* Work order *
Down to the last line, reproduce the records exactly.

-- Supplied entries follows --

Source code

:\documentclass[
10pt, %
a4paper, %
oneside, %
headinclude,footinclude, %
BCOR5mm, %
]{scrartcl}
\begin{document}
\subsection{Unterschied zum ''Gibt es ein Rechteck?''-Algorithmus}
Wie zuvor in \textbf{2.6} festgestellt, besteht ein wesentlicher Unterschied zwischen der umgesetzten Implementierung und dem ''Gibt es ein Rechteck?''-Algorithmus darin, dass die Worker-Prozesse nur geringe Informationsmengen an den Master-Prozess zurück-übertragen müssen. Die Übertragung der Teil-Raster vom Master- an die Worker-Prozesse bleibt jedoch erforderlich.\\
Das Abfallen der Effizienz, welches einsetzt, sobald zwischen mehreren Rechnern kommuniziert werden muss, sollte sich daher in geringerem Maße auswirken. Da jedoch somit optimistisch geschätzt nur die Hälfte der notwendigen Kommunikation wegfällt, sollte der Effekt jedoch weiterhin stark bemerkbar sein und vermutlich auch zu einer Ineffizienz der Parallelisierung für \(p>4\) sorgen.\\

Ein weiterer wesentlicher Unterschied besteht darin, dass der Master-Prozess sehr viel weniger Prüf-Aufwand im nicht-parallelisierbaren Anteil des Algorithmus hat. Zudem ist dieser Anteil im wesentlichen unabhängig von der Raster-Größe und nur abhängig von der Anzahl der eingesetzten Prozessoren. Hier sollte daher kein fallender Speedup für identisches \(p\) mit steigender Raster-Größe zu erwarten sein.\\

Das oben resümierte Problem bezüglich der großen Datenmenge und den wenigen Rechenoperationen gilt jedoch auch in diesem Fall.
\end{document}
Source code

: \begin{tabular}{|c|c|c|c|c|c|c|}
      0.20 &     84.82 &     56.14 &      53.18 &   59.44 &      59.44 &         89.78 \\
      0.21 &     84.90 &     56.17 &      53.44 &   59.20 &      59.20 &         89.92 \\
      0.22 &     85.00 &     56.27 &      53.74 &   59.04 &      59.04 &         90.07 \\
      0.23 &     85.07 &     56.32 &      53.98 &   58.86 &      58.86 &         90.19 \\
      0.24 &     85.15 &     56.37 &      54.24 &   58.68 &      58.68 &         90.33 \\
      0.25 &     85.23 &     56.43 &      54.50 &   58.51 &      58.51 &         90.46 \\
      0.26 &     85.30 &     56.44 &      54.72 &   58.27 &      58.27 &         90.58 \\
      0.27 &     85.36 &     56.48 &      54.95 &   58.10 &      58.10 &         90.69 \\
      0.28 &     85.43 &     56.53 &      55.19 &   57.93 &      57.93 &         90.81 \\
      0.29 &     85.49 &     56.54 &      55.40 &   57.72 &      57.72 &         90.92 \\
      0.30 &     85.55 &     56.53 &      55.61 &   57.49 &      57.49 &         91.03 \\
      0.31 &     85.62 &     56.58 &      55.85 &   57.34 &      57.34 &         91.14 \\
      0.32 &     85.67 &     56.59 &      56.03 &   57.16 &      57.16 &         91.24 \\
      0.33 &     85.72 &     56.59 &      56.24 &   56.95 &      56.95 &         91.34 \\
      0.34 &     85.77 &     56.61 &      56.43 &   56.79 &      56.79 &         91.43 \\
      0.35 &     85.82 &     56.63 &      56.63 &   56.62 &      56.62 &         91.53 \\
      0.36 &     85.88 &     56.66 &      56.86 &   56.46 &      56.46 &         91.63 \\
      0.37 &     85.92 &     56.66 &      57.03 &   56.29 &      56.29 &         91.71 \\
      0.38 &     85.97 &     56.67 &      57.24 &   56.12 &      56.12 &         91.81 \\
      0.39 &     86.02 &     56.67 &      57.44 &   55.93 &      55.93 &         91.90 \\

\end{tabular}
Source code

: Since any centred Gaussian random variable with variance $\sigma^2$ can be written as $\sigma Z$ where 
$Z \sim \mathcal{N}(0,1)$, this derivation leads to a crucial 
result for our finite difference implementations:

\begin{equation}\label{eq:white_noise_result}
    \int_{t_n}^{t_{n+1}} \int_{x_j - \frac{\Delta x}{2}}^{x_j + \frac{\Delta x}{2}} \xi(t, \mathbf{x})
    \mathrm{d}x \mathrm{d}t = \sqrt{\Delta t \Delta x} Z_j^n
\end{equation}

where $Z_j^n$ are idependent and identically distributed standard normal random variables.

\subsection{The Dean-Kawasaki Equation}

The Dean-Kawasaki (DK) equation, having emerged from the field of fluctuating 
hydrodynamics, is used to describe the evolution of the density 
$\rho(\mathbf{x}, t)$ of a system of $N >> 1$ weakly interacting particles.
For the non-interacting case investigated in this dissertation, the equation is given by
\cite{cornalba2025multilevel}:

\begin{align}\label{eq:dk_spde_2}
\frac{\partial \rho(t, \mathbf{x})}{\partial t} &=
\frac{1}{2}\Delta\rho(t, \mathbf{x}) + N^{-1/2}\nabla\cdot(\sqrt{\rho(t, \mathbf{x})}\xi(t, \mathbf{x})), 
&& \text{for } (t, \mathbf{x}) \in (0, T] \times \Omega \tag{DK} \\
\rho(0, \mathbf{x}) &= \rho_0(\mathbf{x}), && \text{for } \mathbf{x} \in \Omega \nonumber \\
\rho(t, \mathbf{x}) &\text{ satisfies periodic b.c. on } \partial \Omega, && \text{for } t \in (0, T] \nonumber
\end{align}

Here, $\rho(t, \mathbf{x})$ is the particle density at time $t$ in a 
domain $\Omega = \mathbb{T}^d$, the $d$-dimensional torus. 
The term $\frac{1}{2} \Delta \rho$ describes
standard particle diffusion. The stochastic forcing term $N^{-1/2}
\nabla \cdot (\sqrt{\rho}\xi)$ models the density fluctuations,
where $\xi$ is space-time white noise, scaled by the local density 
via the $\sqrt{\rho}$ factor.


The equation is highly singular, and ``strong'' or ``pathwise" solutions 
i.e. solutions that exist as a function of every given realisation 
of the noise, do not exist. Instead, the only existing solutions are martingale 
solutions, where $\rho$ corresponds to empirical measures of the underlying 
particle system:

-- Supplied entries concluded --

* Response below *
Source code

:\documentclass[
10pt, %
a4paper, %
oneside, %
headinclude,footinclude, %
BCOR5mm, %
]{scrartcl}
\begin{document}
\subsection{Unterschied zum ''Gibt es ein Rechteck?''-Algorithmus}
Wie zuvor in \textbf{2.6} festgestellt, besteht ein wesentlicher Unterschied zwischen der umgesetzten Implementierung und dem ''Gibt es ein Rechteck?''-Algorithmus darin, dass die Worker-Prozesse nur geringe Informationsmengen an den Master-Prozess zurück-übertragen müssen. Die Übertragung der Teil-Raster vom Master- an die Worker-Prozesse bleibt jedoch erforderlich.\\
Das Abfallen der Effizienz, welches einsetzt, sobald zwischen mehreren Rechnern kommuniziert werden muss, sollte sich daher in geringerem Maße auswirken. Da jedoch somit optimistisch geschätzt nur die Hälfte der notwendigen Kommunikation wegfällt, sollte der Effekt jedoch weiterhin stark bemerkbar sein und vermutlich auch zu einer Ineffizienz der Parallelisierung für \(p>4\) sorgen.\\

Ein weiterer wesentlicher Unterschied besteht darin, dass der Master-Prozess sehr viel weniger Prüf-Aufwand im nicht-parallelisierbaren Anteil des Algorithmus hat. Zudem ist dieser Anteil im wesentlichen unabhängig von der Raster-Größe und nur abhängig von der Anzahl der eingesetzten Prozessoren. Hier sollte daher kein fallender Speedup für identisches \(p\) mit steigender Raster-Größe zu erwarten sein.\\

Das oben resümierte Problem bezüglich der großen Datenmenge und den wenigen Rechenoperationen gilt jedoch auch in diesem Fall.
\end{document}
Source code

: \begin{tabular}{|c|c|c|c|c|c|c|}
      0.20 &     84.82 &     56.14 &      53.18 &   59.44 &      59.44 &         89.78 \\
      0.21 &     84.90 &     56.17 &      53.44 &   59.20 &      59.20 &         89.92 \\
      0.22 &     85.00 &     56.27 &      53.74 &   59.04 &      59.04 &         90.07 \\
      0.23 &     85.07 &     56.32 &      53.98 &   58.86 &      58.86 &         90.19 \\
      0.24 &     85.15 &     56.37 &      54.24 &   58.68 &      58.68 &         90.33 \\
      0.25 &     85.23 &     56.43 &      54.50 &   58.51 &      58.51 &         90.46 \\
      0.26 &     85.30 &     56.44 &      54.72 &   58.27 &      58.27 &         90.58 \\
      0.27 &     85.36 &     56.48 &      54.95 &   58.10 &      58.10 &         90.69 \\
      0.28 &     85.43 &     56.53 &      55.19 &   57.93 &      57.93 &         90.81 \\
      0.29 &     85.49 &     56.54 &      55.40 &   57.72 &      57.72 &         90.92 \\
      0.30 &     85.55 &     56.53 &      55.61 &   57.49 &      57.49 &         91.03 \\
      0.31 &     85.62 &     56.58 &      55.85 &   57.34 &      57.34 &         91.14 \\
      0.32 &     85.67 &     56.59 &      56.03 &   57.16 &      57.16 &         91.24 \\
      0.33 &     85.72 &     56.59 &      56.24 &   56.95 &      56.95 &         91.34 \\
      0.34 &     85.77 &     56.61 &      56.43 &   56.79 &      56.79 &         91.43 \\
      0.35 &     85.82 &     56.63 &      56.63 &   56.62 &      56.62 &         91.53 \\
      0.36 &     85.88 &     56.66 &      56.86 &   56.46 &      56.46 &         91.63 \\
      0.37 &     85.92 &     56.66 &      57.03 &   56.29 &      56.29 &         91.71 \\
      0.38 &     85.97 &     56.67 &      57.24 &   56.12 &      56.12 &         91.81 \\
      0.39 &     86.02 &     56.67 &      57.44 &   55.93 &      55.93 &         91.90 \\

\end{tabular}
Source code

: Since any centred Gaussian random variable with variance $\sigma^2$ can be written as $\sigma Z$ where 
$Z \sim \mathcal{N}(0,1)$, this derivation leads to a crucial 
result for our finite difference implementations:

\begin{equation}\label{eq:white_noise_result}
    \int_{t_n}^{t_{n+1}} \int_{x_j - \frac{\Delta x}{2}}^{x_j + \frac{\Delta x}{2}} \xi(t, \mathbf{x})
    \mathrm{d}x \mathrm{d}t = \sqrt{\Delta t \Delta x} Z_j^n
\end{equation}

where $Z_j^n$ are idependent and identically distributed standard normal random variables.

\subsection{The Dean-Kawasaki Equation}

The Dean-Kawasaki (DK) equation, having emerged from the field of fluctuating 
hydrodynamics, is used to describe the evolution of the density 
$\rho(\mathbf{x}, t)$ of a system of $N >> 1$ weakly interacting particles.
For the non-interacting case investigated in this dissertation, the equation is given by
\cite{cornalba2025multilevel}:

\begin{align}\label{eq:dk_spde_2}
\frac{\partial \rho(t, \mathbf{x})}{\partial t} &=
\frac{1}{2}\Delta\rho(t, \mathbf{x}) + N^{-1/2}\nabla\cdot(\sqrt{\rho(t, \mathbf{x})}\xi(t, \mathbf{x})), 
&& \text{for } (t, \mathbf{x}) \in (0, T] \times \Omega \tag{DK} \\
\rho(0, \mathbf{x}) &= \rho_0(\mathbf{x}), && \text{for } \mathbf{x} \in \Omega \nonumber \\
\rho(t, \mathbf{x}) &\text{ satisfies periodic b.c. on } \partial \Omega, && \text{for } t \in (0, T] \nonumber
\end{align}

Here, $\rho(t, \mathbf{x})$ is the particle density at time $t$ in a 
domain $\Omega = \mathbb{T}^d$, the $d$-dimensional torus. 
The term $\frac{1}{2} \Delta \rho$ describes
standard particle diffusion. The stochastic forcing term $N^{-1/2}
\nabla \cdot (\sqrt{\rho}\xi)$ models the density fluctuations,
where $\xi$ is space-time white noise, scaled by the local density 
via the $\sqrt{\rho}$ factor.


The equation is highly singular, and ``strong'' or ``pathwise" solutions 
i.e. solutions that exist as a function of every given realisation 
of the noise, do not exist. Instead, the only existing solutions are martingale 
solutions, where $\rho$ corresponds to empirical measures of the underlying 
particle system:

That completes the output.